■ ASSIGNMENT ■
Show, from the records below, all lines that contain the word "resume".

■ SUPPLIED MATERIAL ■
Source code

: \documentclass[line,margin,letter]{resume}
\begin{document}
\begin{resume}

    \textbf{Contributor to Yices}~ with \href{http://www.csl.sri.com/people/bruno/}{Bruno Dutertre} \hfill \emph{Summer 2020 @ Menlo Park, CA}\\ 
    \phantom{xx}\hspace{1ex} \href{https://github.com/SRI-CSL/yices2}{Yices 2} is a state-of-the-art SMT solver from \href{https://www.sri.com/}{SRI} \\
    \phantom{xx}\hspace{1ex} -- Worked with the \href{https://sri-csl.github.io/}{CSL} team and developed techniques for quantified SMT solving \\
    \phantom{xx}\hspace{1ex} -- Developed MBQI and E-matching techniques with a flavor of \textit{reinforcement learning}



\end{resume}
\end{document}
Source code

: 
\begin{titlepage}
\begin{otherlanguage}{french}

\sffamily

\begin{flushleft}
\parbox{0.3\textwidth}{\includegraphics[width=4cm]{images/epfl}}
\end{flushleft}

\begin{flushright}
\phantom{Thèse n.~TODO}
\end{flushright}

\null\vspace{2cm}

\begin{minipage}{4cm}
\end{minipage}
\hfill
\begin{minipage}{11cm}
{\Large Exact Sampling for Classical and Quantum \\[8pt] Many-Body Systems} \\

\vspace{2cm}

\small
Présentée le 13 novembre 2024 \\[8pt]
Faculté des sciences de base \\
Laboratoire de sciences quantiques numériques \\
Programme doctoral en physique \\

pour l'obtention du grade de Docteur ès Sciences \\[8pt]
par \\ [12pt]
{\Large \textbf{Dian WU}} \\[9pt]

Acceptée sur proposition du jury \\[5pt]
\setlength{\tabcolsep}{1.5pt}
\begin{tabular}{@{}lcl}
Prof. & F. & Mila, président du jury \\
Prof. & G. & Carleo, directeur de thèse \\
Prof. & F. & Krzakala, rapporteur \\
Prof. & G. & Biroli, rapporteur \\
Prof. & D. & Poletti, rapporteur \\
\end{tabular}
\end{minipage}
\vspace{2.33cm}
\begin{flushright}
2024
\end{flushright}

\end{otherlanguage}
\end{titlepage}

■ ANSWER FOR THIS EXERCISE ■
: \documentclass[line,margin,letter]{resume}
\begin{resume}
\end{resume}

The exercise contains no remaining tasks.